[Start of section]

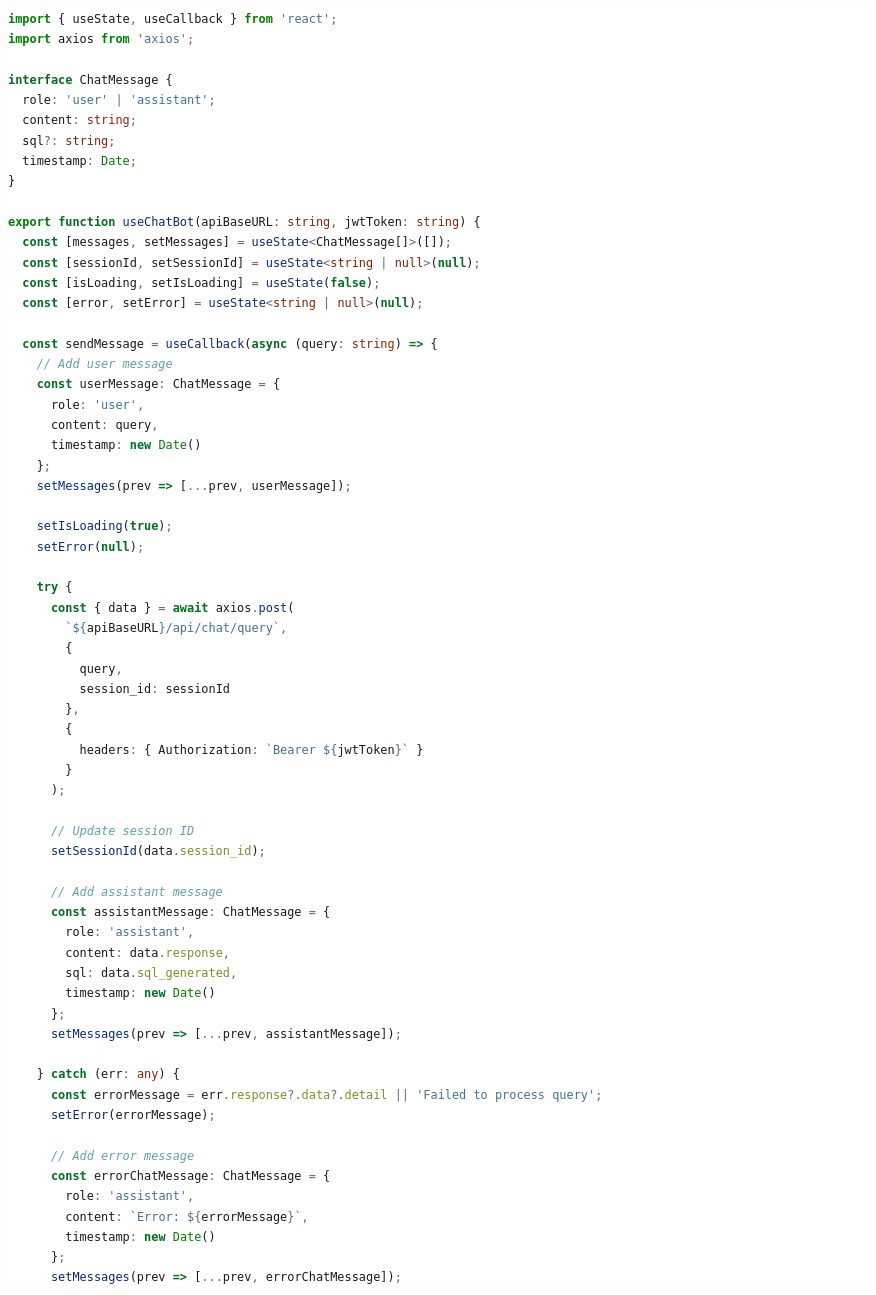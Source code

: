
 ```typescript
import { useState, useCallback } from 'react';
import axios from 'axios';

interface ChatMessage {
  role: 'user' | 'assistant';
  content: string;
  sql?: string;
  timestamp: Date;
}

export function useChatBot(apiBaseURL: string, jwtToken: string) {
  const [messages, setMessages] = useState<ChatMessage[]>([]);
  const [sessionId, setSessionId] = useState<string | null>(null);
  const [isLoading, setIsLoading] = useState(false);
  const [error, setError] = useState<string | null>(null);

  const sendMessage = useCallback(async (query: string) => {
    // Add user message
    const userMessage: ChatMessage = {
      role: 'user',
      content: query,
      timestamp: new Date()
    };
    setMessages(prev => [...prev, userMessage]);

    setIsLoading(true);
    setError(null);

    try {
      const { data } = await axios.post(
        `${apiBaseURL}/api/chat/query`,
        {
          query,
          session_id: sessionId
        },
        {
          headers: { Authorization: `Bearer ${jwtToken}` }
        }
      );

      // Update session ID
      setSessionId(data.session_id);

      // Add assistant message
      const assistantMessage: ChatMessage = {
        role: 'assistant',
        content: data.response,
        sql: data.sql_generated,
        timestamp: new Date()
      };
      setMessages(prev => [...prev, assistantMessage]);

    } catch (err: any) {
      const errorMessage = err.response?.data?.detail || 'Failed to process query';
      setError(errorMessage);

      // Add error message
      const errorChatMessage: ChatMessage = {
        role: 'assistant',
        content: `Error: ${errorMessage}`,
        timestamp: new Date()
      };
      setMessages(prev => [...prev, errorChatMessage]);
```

[End of section]
[Start of section]

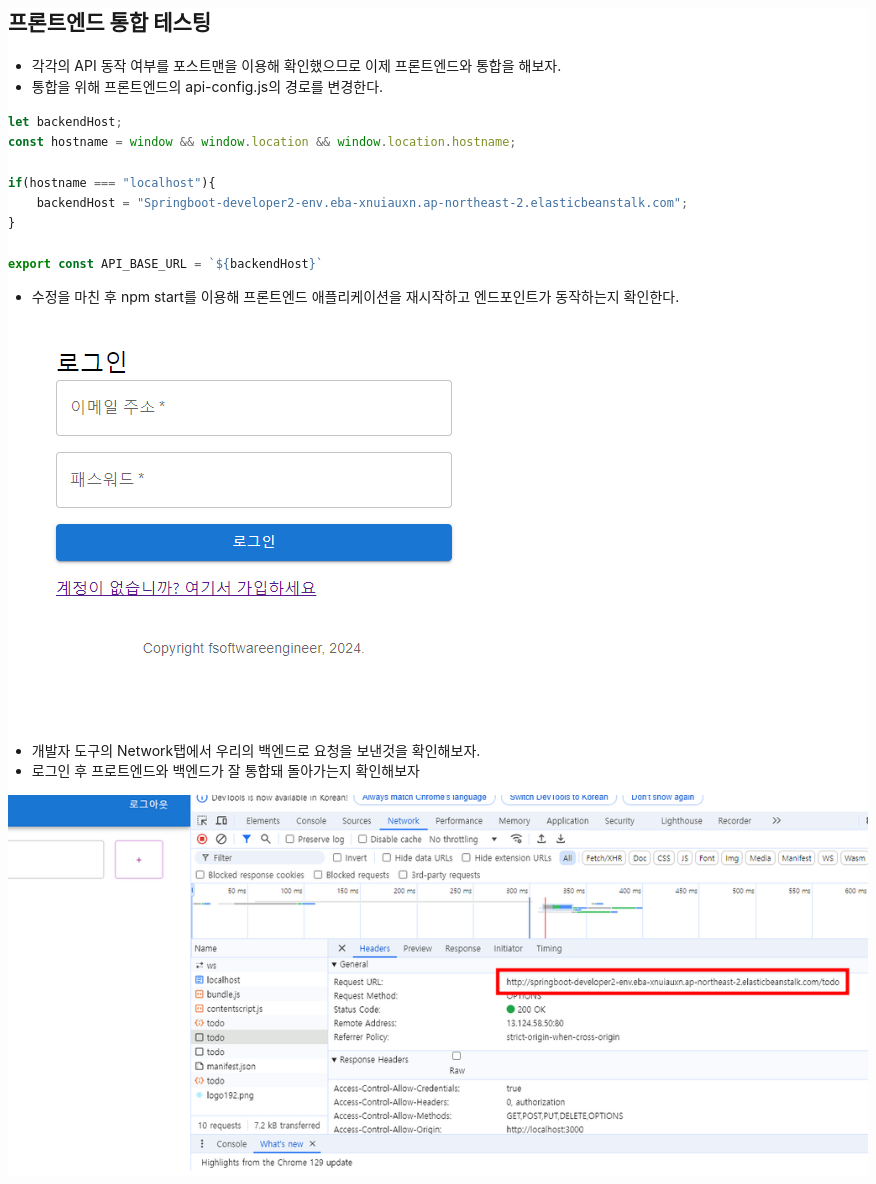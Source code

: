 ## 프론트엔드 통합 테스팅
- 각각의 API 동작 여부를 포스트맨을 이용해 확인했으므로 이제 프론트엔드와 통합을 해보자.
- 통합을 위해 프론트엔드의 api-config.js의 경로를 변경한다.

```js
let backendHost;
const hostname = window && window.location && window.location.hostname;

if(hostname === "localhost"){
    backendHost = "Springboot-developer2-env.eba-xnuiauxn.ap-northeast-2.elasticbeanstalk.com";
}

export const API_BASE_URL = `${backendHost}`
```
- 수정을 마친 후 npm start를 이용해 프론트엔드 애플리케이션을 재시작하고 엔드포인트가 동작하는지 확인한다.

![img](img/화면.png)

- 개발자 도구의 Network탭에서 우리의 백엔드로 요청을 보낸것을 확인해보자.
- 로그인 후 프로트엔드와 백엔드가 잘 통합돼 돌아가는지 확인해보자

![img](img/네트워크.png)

[End of section]

This exercise requires the number of lines in the entries holding the word "errorChatMessage", written alone.

Written answer
2